### Exercise directions
Would you write out every record that follows exactly, with the pictures left out?

[Stored data]

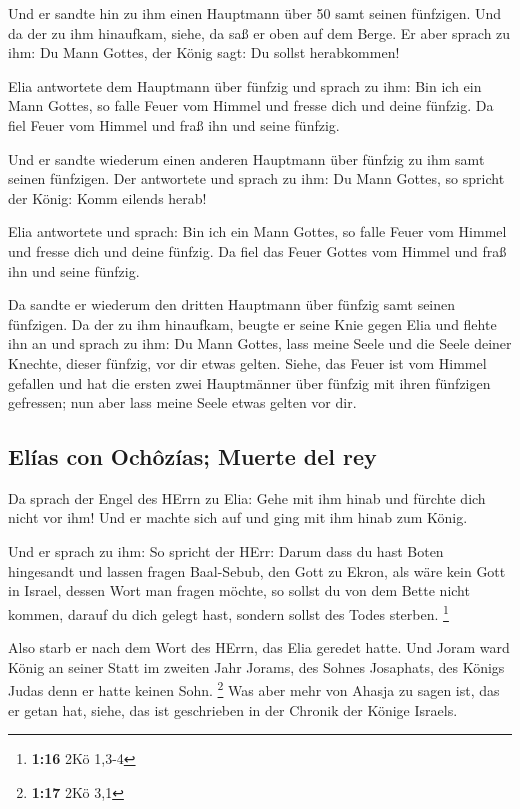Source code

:  Und er sandte hin zu ihm einen Hauptmann über 50 samt
seinen fünfzigen. Und da der zu ihm hinaufkam, siehe, da saß er oben auf
dem Berge. Er aber sprach zu ihm: Du Mann Gottes, der König sagt: Du
sollst herabkommen!

 Elia antwortete dem Hauptmann über fünfzig und sprach zu
ihm: Bin ich ein Mann Gottes, so falle Feuer vom Himmel und fresse dich
und deine fünfzig. Da fiel Feuer vom Himmel und fraß ihn und seine
fünfzig.

 Und er sandte wiederum einen anderen Hauptmann über
fünfzig zu ihm samt seinen fünfzigen. Der antwortete und sprach zu ihm:
Du Mann Gottes, so spricht der König: Komm eilends herab!

 Elia antwortete und sprach: Bin ich ein Mann Gottes, so
falle Feuer vom Himmel und fresse dich und deine fünfzig. Da fiel das
Feuer Gottes vom Himmel und fraß ihn und seine fünfzig.

 Da sandte er wiederum den dritten Hauptmann über fünfzig
samt seinen fünfzigen. Da der zu ihm hinaufkam, beugte er seine Knie
gegen Elia und flehte ihn an und sprach zu ihm: Du Mann Gottes, lass
meine Seele und die Seele deiner Knechte, dieser fünfzig, vor dir etwas
gelten.  Siehe, das Feuer ist vom Himmel gefallen und hat
die ersten zwei Hauptmänner über fünfzig mit ihren fünfzigen gefressen;
nun aber lass meine Seele etwas gelten vor dir.

\hypertarget{eluxedas-con-ochuxf4zuxedas-muerte-del-rey}{%
\subsection{Elías con Ochôzías; Muerte del
rey}\label{eluxedas-con-ochuxf4zuxedas-muerte-del-rey}}

 Da sprach der Engel des HErrn zu Elia: Gehe mit ihm
hinab und fürchte dich nicht vor ihm! Und er machte sich auf und ging
mit ihm hinab zum König.

 Und er sprach zu ihm: So spricht der HErr: Darum dass du
hast Boten hingesandt und lassen fragen Baal-Sebub, den Gott zu Ekron,
als wäre kein Gott in Israel, dessen Wort man fragen möchte, so sollst
du von dem Bette nicht kommen, darauf du dich gelegt hast, sondern
sollst des Todes sterben. \footnote{\textbf{1:16} 2Kö 1,3-4}

 Also starb er nach dem Wort des HErrn, das Elia geredet
hatte. Und Joram ward König an seiner Statt im zweiten Jahr Jorams, des
Sohnes Josaphats, des Königs Judas denn er hatte keinen Sohn.
\footnote{\textbf{1:17} 2Kö 3,1}  Was aber mehr von
Ahasja zu sagen ist, das er getan hat, siehe, das ist geschrieben in der
Chronik der Könige Israels.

### Task solution
Source code

:  Und er sandte hin zu ihm einen Hauptmann über 50 samt
seinen fünfzigen. Und da der zu ihm hinaufkam, siehe, da saß er oben auf
dem Berge. Er aber sprach zu ihm: Du Mann Gottes, der König sagt: Du
sollst herabkommen!

 Elia antwortete dem Hauptmann über fünfzig und sprach zu
ihm: Bin ich ein Mann Gottes, so falle Feuer vom Himmel und fresse dich
und deine fünfzig. Da fiel Feuer vom Himmel und fraß ihn und seine
fünfzig.

 Und er sandte wiederum einen anderen Hauptmann über
fünfzig zu ihm samt seinen fünfzigen. Der antwortete und sprach zu ihm:
Du Mann Gottes, so spricht der König: Komm eilends herab!

 Elia antwortete und sprach: Bin ich ein Mann Gottes, so
falle Feuer vom Himmel und fresse dich und deine fünfzig. Da fiel das
Feuer Gottes vom Himmel und fraß ihn und seine fünfzig.

 Da sandte er wiederum den dritten Hauptmann über fünfzig
samt seinen fünfzigen. Da der zu ihm hinaufkam, beugte er seine Knie
gegen Elia und flehte ihn an und sprach zu ihm: Du Mann Gottes, lass
meine Seele und die Seele deiner Knechte, dieser fünfzig, vor dir etwas
gelten.  Siehe, das Feuer ist vom Himmel gefallen und hat
die ersten zwei Hauptmänner über fünfzig mit ihren fünfzigen gefressen;
nun aber lass meine Seele etwas gelten vor dir.

\hypertarget{eluxedas-con-ochuxf4zuxedas-muerte-del-rey}{%
\subsection{Elías con Ochôzías; Muerte del
rey}\label{eluxedas-con-ochuxf4zuxedas-muerte-del-rey}}

 Da sprach der Engel des HErrn zu Elia: Gehe mit ihm
hinab und fürchte dich nicht vor ihm! Und er machte sich auf und ging
mit ihm hinab zum König.

 Und er sprach zu ihm: So spricht der HErr: Darum dass du
hast Boten hingesandt und lassen fragen Baal-Sebub, den Gott zu Ekron,
als wäre kein Gott in Israel, dessen Wort man fragen möchte, so sollst
du von dem Bette nicht kommen, darauf du dich gelegt hast, sondern
sollst des Todes sterben. \footnote{\textbf{1:16} 2Kö 1,3-4}

 Also starb er nach dem Wort des HErrn, das Elia geredet
hatte. Und Joram ward König an seiner Statt im zweiten Jahr Jorams, des
Sohnes Josaphats, des Königs Judas denn er hatte keinen Sohn.
\footnote{\textbf{1:17} 2Kö 3,1}  Was aber mehr von
Ahasja zu sagen ist, das er getan hat, siehe, das ist geschrieben in der
Chronik der Könige Israels.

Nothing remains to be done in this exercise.